A young, white person who presents as a man is wearing a white tank top under a black net shirt and is holding a rainbow flag behind himself.

(For how i crafted these quotes, see What i changed in survey-takers' responses and What i didn't change.)

General observations

"We sometimes just need a listener that's been through what we are going through."
"Intended encouragement can sometimes come off as anxiety inducing pressure."

Parents

"My gay moms encourage me and help me figure out parts of my identity and what being gay means for me."
"My mom is bisexual and it's helpful that she understands."
"My gay moms encourage me and help me figure out parts of my identity and what being gay means for me."
"My mom is bisexual and it's helpful that she understands."

Educators

"My GSA teacher is one of my biggest supports. What she does helpful is she affirms my emotions and anger over trans issues rather than dismissing them and is angry with me, she makes her classroom an open and safe space, educates on LGBTQ topics and similar to my math teacher will call homo and transphobia what it is and tell the students to stop, saying she's 'a raging homo' and if that’s an issue to them to get the fuck out."
"My school counselor talks with me about things i bring up, she affirms me when i feel complicated and she treats my crush like a normal thing."

Coworkers

"The people I work with create a queer friendly space where you can talk about anything and you will be met with unconditional support."

Friends

"most of my closest friends are 18-19 (I'm 16.5) and queer and they just generally respect my preferred name, pronouns, and expression. they do everything that shows basic human decency and more!"

Specific examples

I really appreciate it when these adults buy things for me that affirm who I am.
"I feel like they already understand what I go through."
"They affirm me by accepting my bisexual identity."
They offer "unconditional love and celebrating my accomplishments!"
"The adults that are affirming are caring and kind and listen to what I need and want. They help provide resources and guide me to make smart decisions."
"Having me referred to by my 'chosen' name and pronouns makes me feel very affirmed in my identity. Most people I interact with now do this, which I appreciate."
"They provide a place where I can be myself without being scared of causing fights or being in trouble, and having someone who can relate to my situation is really important to me."
"They ask questions, offer emotional support (and sometimes financial but that's not common), offer a space with them to make my voice heard and be able to talk about queer issues, and they recommend me to services and groups that have worked for them or that do good things that might help me as well."
"I think just acting normal about it and not treating it like a giant taboo.

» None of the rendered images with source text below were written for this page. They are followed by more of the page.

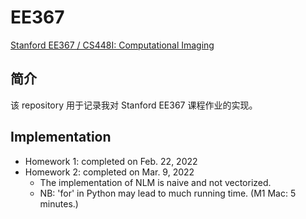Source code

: # EE367

 [Stanford EE367 / CS448I: Computational Imaging](https://web.stanford.edu/class/ee367/)

## 简介

该 repository 用于记录我对 Stanford EE367 课程作业的实现。

## Implementation

- Homework 1: completed on Feb. 22, 2022
- Homework 2: completed on Mar. 9, 2022
  - The implementation of NLM is naive and not vectorized.
  - NB: 'for' in Python may lead to much running time. (M1 Mac: 5 minutes.)
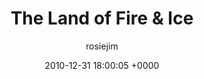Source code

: ---
blog: travel
date: 2010-12-31 18:00:05 +0000
title: "The Land of Fire & Ice"
author: rosiejim
permalink: /iceland/reykjavik/new-year-2010-11/the-land-of-fire-ice/
---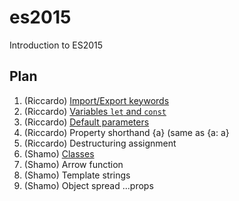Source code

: # es2015

Introduction to ES2015

## Plan

1. (Riccardo) [Import/Export keywords](Import-and-Export)
2. (Riccardo) [Variables `let` and `const`](Variables-let-and-const)
3. (Riccardo) [Default parameters](Default-Parameters)
4. (Riccardo) Property shorthand  {a} (same as {a: a}
5. (Riccardo) Destructuring assignment
6. (Shamo) [Classes](Classes)
7. (Shamo) Arrow function
8. (Shamo) Template strings
9. (Shamo) Object spread ...props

Feel free to ask me if I think that person is attractive or do I think that celebrity is cute, etc. Also not assuming even though it's hard because we're programmed to assume sexuality sometimes."
"They celebrate the big and little milestones with me. They encourage me to explore this part of me so that I can learn to love and accept it rather than resent it. It's about being a safe space, especially if they never had that themselves growing up."
"They look out for me. I don't go out much, but when I do, they catch up with me and make sure I'm doing okay. I really appreciate that."
"They welcome me with open arms. I always feel like I am wanted in a space with LGBTQA+/same-gender loving adults."
"They tell me how they see themselves in me and how proud they are of what ive accomplished."
"They helped me figure myself out and supported me in my exploration of gender and sexuality."
"They provide a safe space for me and my same gender partner. They support how I want to express and explore my identity. They are patient and listen."
"the LGBTQA+ adults in my life are typically very good at inspiring motivation to keep living and reassuring me it'll be ok."
"Their kindness and willingness to assist me in finding myself has made me a better version of myself."
"They told me that I wasn't crazy, they told me it was normal. I wish they'd helped me explore more though so that it didn't take so many tries to find the right labels."